Using within-group tests in parallel-group randomized trials is not recommedend. Does this also apply to cross-over randomized trials? E.g., analyzing pre-post change in Condition 1 and pre-post change in Condition 2.

The following paper discussed Table 1 in observational studies, which talked about the use of p-values. Hope it helps others interested in this.

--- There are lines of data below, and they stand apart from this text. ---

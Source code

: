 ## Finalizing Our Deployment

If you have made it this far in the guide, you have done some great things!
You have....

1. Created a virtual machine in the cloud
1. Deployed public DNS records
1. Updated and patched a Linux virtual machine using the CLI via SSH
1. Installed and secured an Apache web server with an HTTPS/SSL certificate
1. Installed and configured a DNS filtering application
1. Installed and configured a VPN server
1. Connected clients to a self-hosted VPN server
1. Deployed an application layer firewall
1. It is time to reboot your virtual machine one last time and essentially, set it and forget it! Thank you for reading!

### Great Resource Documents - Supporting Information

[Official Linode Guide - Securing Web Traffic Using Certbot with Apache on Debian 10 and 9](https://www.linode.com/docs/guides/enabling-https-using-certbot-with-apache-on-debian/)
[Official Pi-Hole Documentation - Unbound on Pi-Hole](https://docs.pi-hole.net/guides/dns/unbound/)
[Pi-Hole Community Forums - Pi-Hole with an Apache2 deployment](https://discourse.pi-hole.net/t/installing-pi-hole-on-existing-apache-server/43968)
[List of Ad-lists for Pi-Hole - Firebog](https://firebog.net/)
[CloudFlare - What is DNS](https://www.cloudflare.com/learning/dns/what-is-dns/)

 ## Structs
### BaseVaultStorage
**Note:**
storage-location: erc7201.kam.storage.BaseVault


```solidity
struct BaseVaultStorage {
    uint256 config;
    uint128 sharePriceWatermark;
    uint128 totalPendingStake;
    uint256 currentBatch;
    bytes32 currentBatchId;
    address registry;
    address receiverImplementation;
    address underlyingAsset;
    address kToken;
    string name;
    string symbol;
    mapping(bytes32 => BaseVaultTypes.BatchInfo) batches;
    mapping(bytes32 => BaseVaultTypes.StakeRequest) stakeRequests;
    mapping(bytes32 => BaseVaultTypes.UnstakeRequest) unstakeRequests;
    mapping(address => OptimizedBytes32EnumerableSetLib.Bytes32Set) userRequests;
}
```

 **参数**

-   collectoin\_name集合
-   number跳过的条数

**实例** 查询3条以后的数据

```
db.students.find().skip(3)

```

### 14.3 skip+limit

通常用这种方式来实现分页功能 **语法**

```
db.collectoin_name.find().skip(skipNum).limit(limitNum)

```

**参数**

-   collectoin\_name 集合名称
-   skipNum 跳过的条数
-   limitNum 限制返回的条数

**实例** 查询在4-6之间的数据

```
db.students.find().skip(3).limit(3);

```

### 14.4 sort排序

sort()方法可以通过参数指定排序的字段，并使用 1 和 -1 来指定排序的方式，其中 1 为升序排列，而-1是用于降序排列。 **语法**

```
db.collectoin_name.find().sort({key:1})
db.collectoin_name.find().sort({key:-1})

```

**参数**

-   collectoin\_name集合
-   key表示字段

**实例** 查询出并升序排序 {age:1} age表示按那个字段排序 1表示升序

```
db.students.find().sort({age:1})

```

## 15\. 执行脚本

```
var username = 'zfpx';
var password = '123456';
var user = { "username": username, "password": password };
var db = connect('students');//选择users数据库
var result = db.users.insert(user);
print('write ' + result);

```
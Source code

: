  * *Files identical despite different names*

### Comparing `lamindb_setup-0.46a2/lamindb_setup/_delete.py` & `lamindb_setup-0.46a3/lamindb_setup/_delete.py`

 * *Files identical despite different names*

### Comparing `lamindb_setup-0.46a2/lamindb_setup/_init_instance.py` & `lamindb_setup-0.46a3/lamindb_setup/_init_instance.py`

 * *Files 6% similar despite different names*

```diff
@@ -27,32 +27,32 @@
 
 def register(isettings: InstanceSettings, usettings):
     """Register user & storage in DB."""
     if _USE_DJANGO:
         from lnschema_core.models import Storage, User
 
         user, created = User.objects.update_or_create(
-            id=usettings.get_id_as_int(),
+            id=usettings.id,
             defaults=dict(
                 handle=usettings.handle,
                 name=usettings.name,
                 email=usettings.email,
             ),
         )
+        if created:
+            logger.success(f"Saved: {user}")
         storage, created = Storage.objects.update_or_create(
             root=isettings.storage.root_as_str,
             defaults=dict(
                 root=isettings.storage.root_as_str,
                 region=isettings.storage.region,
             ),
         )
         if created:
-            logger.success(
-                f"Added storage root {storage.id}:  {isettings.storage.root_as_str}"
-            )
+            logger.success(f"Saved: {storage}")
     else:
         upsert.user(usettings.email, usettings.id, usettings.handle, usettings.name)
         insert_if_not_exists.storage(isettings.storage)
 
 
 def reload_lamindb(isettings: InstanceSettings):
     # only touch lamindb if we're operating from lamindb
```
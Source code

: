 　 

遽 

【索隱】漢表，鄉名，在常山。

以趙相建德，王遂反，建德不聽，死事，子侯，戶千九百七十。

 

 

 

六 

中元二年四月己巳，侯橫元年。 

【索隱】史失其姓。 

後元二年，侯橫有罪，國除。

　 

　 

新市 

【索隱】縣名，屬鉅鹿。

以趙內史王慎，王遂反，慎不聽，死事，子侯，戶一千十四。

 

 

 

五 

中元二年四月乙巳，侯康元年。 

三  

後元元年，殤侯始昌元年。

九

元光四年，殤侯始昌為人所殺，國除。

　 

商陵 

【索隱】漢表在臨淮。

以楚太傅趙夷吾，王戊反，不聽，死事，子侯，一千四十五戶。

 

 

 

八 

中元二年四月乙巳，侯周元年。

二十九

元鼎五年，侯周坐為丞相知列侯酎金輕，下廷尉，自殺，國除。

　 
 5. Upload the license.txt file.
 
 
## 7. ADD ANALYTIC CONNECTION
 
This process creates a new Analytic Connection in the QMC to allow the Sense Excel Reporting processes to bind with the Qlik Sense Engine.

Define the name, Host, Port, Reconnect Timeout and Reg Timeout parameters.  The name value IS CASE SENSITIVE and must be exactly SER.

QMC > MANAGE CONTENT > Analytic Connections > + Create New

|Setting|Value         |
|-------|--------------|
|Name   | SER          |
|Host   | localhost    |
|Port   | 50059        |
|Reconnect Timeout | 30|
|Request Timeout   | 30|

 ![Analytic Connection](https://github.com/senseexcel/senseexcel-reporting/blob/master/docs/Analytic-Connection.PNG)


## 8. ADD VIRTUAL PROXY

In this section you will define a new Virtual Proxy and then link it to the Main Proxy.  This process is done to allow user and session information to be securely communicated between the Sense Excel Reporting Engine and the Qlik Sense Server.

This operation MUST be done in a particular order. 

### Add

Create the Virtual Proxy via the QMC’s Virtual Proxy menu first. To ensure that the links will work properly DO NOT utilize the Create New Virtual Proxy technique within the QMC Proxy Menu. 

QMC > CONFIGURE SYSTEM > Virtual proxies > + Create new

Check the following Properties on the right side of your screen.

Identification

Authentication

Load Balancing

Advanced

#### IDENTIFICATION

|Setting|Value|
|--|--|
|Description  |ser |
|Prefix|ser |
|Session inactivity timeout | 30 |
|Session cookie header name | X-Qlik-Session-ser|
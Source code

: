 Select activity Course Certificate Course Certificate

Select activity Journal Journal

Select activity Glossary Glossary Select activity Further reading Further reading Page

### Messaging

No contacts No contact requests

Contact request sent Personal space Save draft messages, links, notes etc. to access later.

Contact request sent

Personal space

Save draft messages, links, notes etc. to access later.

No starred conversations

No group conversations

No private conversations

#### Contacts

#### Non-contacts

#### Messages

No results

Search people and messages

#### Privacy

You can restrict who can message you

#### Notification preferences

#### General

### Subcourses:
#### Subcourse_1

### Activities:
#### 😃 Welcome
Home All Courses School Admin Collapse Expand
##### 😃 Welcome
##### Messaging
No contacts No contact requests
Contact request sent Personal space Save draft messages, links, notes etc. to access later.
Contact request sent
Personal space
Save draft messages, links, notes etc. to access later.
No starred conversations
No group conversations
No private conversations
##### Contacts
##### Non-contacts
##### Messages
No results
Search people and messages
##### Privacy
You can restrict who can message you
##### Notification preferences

Who is in this study, anyway? Guidelines for a useful Table 1

The appropriateness of including a column containing inferential statistics (e.g. p-values) is a topic of some controversy. Statistical testing of distributions of variables (e.g. between exposed and unexposed) is common and even occasionally required by journals;1,6,9,10 although this is a tempting way to assess confounding, it is not best practice. Statistical significance is often misunderstood: non-significance of a p-value does not indicate that no difference in the distribution of a variable exists, and significance does not mean that the difference is meaningful or that the difference indicates presence of confounding.10–13 As a result, confounder assessment should not be based on p-values (Figure 2, Point 3; Figure 3, Point 4).1,2 Rather, authors should consider whether the relationship between the exposure and hypothesized confounders is as expected according to the causal theory, and consider whether the magnitude of an observed difference for a potential confounder represents a meaningful difference.1,9,10 Similarly, when considering external validity, statistical tests are not a helpful way to assess meaningful differences between source and target populations.